Era diciembre de 1987. Luego de más de 20 años de régimen totalitario y comunista, Cuba vivía sus peores años de violaciones a los derechos humanos. En vez de prosperidad y desarrollo económico, los hermanos Castro, al frente de una dictadura protegida por uno de los ejércitos mejor equipados de América Latina y un Ministerio del Interior experto en tareas maquiavélicas, tenía al país sumido en el caos y la miseria.
De pronto, como cosa del destino, en la casa número 365 de la calle Lealtad comenzaron a elevarse las voces de amigos, hablando un lenguaje distinto, sin miedo alguno, como si realmente tuvieran derecho a decir lo que pensaban, en medio de un pueblo callado, atemorizado, engañado vilmente de tan ingenuo.
Ese día, nuestras opiniones fueron expresadas en conferencias de prensa, escritas en papel para que el mundo nos escuchara, atendidas por periodistas de agencias extranjeras ―France Press y Reuters― y cubanas. Todos estaban asombrados por lo que ocurría en La Habana por primera vez en más de 30 años. El mundo entero se hacía eco de lo que estaba ocurriendo en la isla de Fidel y Raúl Castro, gracias a aquellos valientes que desafiaban al régimen más opresor que había tenido Cuba: Ricardo Bofill, un viejo luchador por los derechos humanos; Samuel Martínez Lara, médico; Pablo Llabre Raurel, abogado, y muchos otros.
En la misma esquina de la casa, a pocos metros de su puerta, la Seguridad del Estado había instalado una cámara de vigilancia para atemorizarnos. Pero de nada valía. Seguíamos haciendo nuestro trabajo pacífico a favor de la libertad de Cuba y recibiendo testimonios de gente de pueblo que llegaban a esa casa, denunciando violaciones a sus derechos, en busca de ayuda, mientras los hermanos Castro se preparaban para destruirnos. No soportaban que personas dignas, trabajadores, gente humilde, inteligente y capaz, integraran un Comité Pro Derechos Humanos, e investigaran flagrantes violaciones cometidas por un gobierno que se llamaba humanista.
De ese mismo comité, surgió el primer partido político de oposición, llamado Pro Derechos Humanos, fundado por Ricardo Bofill Pagés, ex-prisionero político, desterrado de Cuba meses después, lanzado al exilio de Estados Unidos, donde continuó su trabajo hasta morir.

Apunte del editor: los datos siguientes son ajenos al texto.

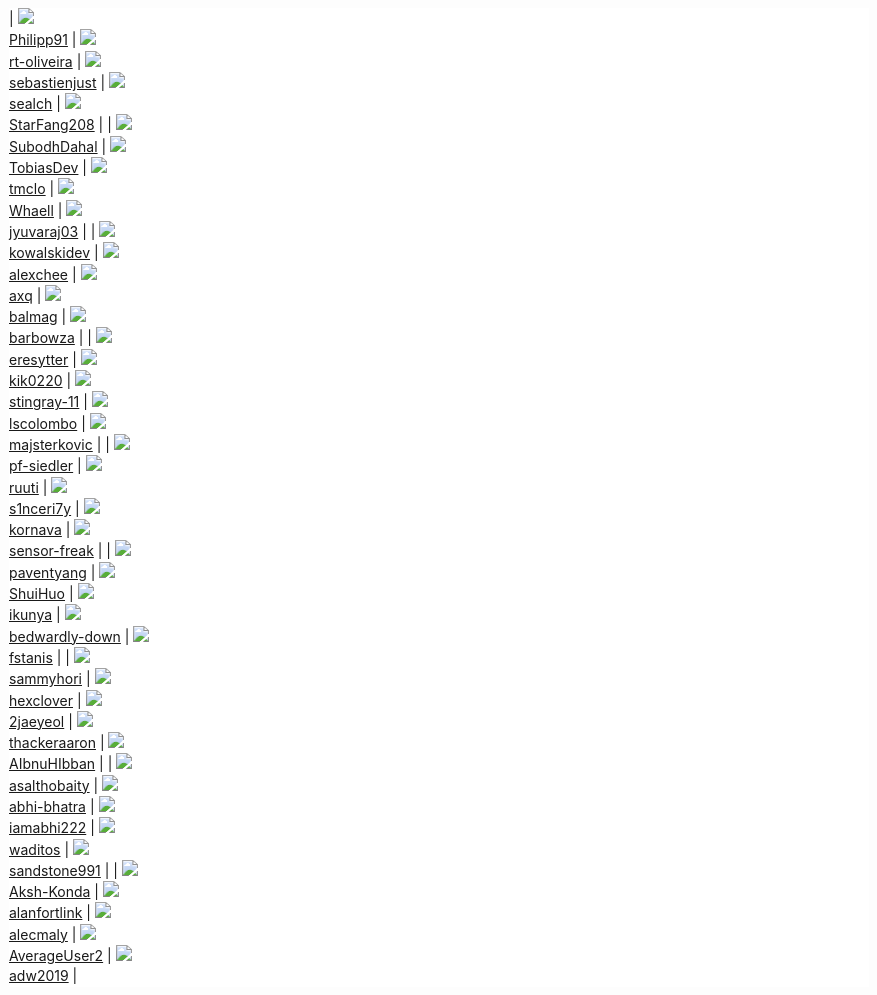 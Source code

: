 | <img width="50" src="https://avatars.githubusercontent.com/u/2501211?v=4"/></br>[Philipp91](https://github.com/Philipp91) | <img width="50" src="https://avatars.githubusercontent.com/u/27608187?v=4"/></br>[rt-oliveira](https://github.com/rt-oliveira) | <img width="50" src="https://avatars.githubusercontent.com/u/2486806?v=4"/></br>[sebastienjust](https://github.com/sebastienjust) | <img width="50" src="https://avatars.githubusercontent.com/u/28362310?v=4"/></br>[sealch](https://github.com/sealch) | <img width="50" src="https://avatars.githubusercontent.com/u/34258070?v=4"/></br>[StarFang208](https://github.com/StarFang208) |
| <img width="50" src="https://avatars.githubusercontent.com/u/1782292?v=4"/></br>[SubodhDahal](https://github.com/SubodhDahal) | <img width="50" src="https://avatars.githubusercontent.com/u/5912371?v=4"/></br>[TobiasDev](https://github.com/TobiasDev) | <img width="50" src="https://avatars.githubusercontent.com/u/53571657?v=4"/></br>[tmclo](https://github.com/tmclo) | <img width="50" src="https://avatars.githubusercontent.com/u/13502069?v=4"/></br>[Whaell](https://github.com/Whaell) | <img width="50" src="https://avatars.githubusercontent.com/u/29891001?v=4"/></br>[jyuvaraj03](https://github.com/jyuvaraj03) |
| <img width="50" src="https://avatars.githubusercontent.com/u/15380913?v=4"/></br>[kowalskidev](https://github.com/kowalskidev) | <img width="50" src="https://avatars.githubusercontent.com/u/337455?v=4"/></br>[alexchee](https://github.com/alexchee) | <img width="50" src="https://avatars.githubusercontent.com/u/5077221?v=4"/></br>[axq](https://github.com/axq) | <img width="50" src="https://avatars.githubusercontent.com/u/15636584?v=4"/></br>[balmag](https://github.com/balmag) | <img width="50" src="https://avatars.githubusercontent.com/u/8808502?v=4"/></br>[barbowza](https://github.com/barbowza) |
| <img width="50" src="https://avatars.githubusercontent.com/u/42007357?v=4"/></br>[eresytter](https://github.com/eresytter) | <img width="50" src="https://avatars.githubusercontent.com/u/4346449?v=4"/></br>[kik0220](https://github.com/kik0220) | <img width="50" src="https://avatars.githubusercontent.com/u/4316805?v=4"/></br>[stingray-11](https://github.com/stingray-11) | <img width="50" src="https://avatars.githubusercontent.com/u/11711053?v=4"/></br>[lscolombo](https://github.com/lscolombo) | <img width="50" src="https://avatars.githubusercontent.com/u/29355048?v=4"/></br>[majsterkovic](https://github.com/majsterkovic) |
| <img width="50" src="https://avatars.githubusercontent.com/u/17399340?v=4"/></br>[pf-siedler](https://github.com/pf-siedler) | <img width="50" src="https://avatars.githubusercontent.com/u/17232523?v=4"/></br>[ruuti](https://github.com/ruuti) | <img width="50" src="https://avatars.githubusercontent.com/u/23638148?v=4"/></br>[s1nceri7y](https://github.com/s1nceri7y) | <img width="50" src="https://avatars.githubusercontent.com/u/10117386?v=4"/></br>[kornava](https://github.com/kornava) | <img width="50" src="https://avatars.githubusercontent.com/u/36303913?v=4"/></br>[sensor-freak](https://github.com/sensor-freak) |
| <img width="50" src="https://avatars.githubusercontent.com/u/34542665?v=4"/></br>[paventyang](https://github.com/paventyang) | <img width="50" src="https://avatars.githubusercontent.com/u/7471938?v=4"/></br>[ShuiHuo](https://github.com/ShuiHuo) | <img width="50" src="https://avatars.githubusercontent.com/u/11596277?v=4"/></br>[ikunya](https://github.com/ikunya) | <img width="50" src="https://avatars.githubusercontent.com/u/59133880?v=4"/></br>[bedwardly-down](https://github.com/bedwardly-down) | <img width="50" src="https://avatars.githubusercontent.com/u/250887?v=4"/></br>[fstanis](https://github.com/fstanis) |
| <img width="50" src="https://avatars.githubusercontent.com/u/116026761?v=4"/></br>[sammyhori](https://github.com/sammyhori) | <img width="50" src="https://avatars.githubusercontent.com/u/47456195?v=4"/></br>[hexclover](https://github.com/hexclover) | <img width="50" src="https://avatars.githubusercontent.com/u/45535789?v=4"/></br>[2jaeyeol](https://github.com/2jaeyeol) | <img width="50" src="https://avatars.githubusercontent.com/u/25622825?v=4"/></br>[thackeraaron](https://github.com/thackeraaron) | <img width="50" src="https://avatars.githubusercontent.com/u/32984653?v=4"/></br>[AIbnuHIbban](https://github.com/AIbnuHIbban) |
| <img width="50" src="https://avatars.githubusercontent.com/u/8325984?v=4"/></br>[asalthobaity](https://github.com/asalthobaity) | <img width="50" src="https://avatars.githubusercontent.com/u/63901956?v=4"/></br>[abhi-bhatra](https://github.com/abhi-bhatra) | <img width="50" src="https://avatars.githubusercontent.com/u/56785486?v=4"/></br>[iamabhi222](https://github.com/iamabhi222) | <img width="50" src="https://avatars.githubusercontent.com/u/69760168?v=4"/></br>[waditos](https://github.com/waditos) | <img width="50" src="https://avatars.githubusercontent.com/u/61756360?v=4"/></br>[sandstone991](https://github.com/sandstone991) |
| <img width="50" src="https://avatars.githubusercontent.com/u/63443657?v=4"/></br>[Aksh-Konda](https://github.com/Aksh-Konda) | <img width="50" src="https://avatars.githubusercontent.com/u/3660978?v=4"/></br>[alanfortlink](https://github.com/alanfortlink) | <img width="50" src="https://avatars.githubusercontent.com/u/32174181?v=4"/></br>[alecmaly](https://github.com/alecmaly) | <img width="50" src="https://avatars.githubusercontent.com/u/53372753?v=4"/></br>[AverageUser2](https://github.com/AverageUser2) | <img width="50" src="https://avatars.githubusercontent.com/u/51818821?v=4"/></br>[adw2019](https://github.com/adw2019) |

Fundado el 20 de julio de 1988, el Partido Pro Derechos Humanos creció en pocos días, hasta llegar a la cifra de unos 300 miembros, junto a una veintena de líderes, como Rita Fleitas, Lidia González, Reinaldo Bragado, Cecilia Romero Acanda, Rolando Cartaya, Aurea Feria Cao, Jesús Yanez Pelletier, quien escribe estas líneas y muchos más, salidos de la nada, pero empeñados en demostrar la verdad y la razón de la existencia de un partido para lograr la libertad de Cuba.
El 26 de julio, a los seis días de fundado, el señor Fidel Castro dijo en un discurso: “Por ahí anda un grupito, como cucarachas por aquí y por allá, creando un partido de bolsillo. Que ni se lo imaginen…”. Pero, ¿quién pudo más, sino aquel par de dictadores envanecidos, armados hasta los dientes, engreídos de grandeza y poder, no solo de bayonetas, tanques de guerra y fusiles automáticos, sino también de millones de pesos robados al pueblo?
Tuvieron que emplear métodos sucios para destruir aquel partido, encarcelar a sus líderes por supuestos “escándalos públicos” provocados por ellos mismos. A la prisión y al destierro fueron todos. Pudo más la maldad y la astucia de un malvado que no cejó en su afán de prevalecer como dueño absoluto de un país donde nadie podía hablar más alto que él.
Hoy están derrotados los dos dictadores, uno fallecido y encerrado en una piedra para que no se escape a la tribuna de las mentiras y guapería barata; y el otro, escondido, porque no tiene nada que decir más que el silencio y la vergüenza ante el hambre del pueblo. Y yo aquí, en mi lugar de siempre, escribiendo.
Tania Díaz Castro
Texto y foto: Cubanet, 15 de abril de 2021.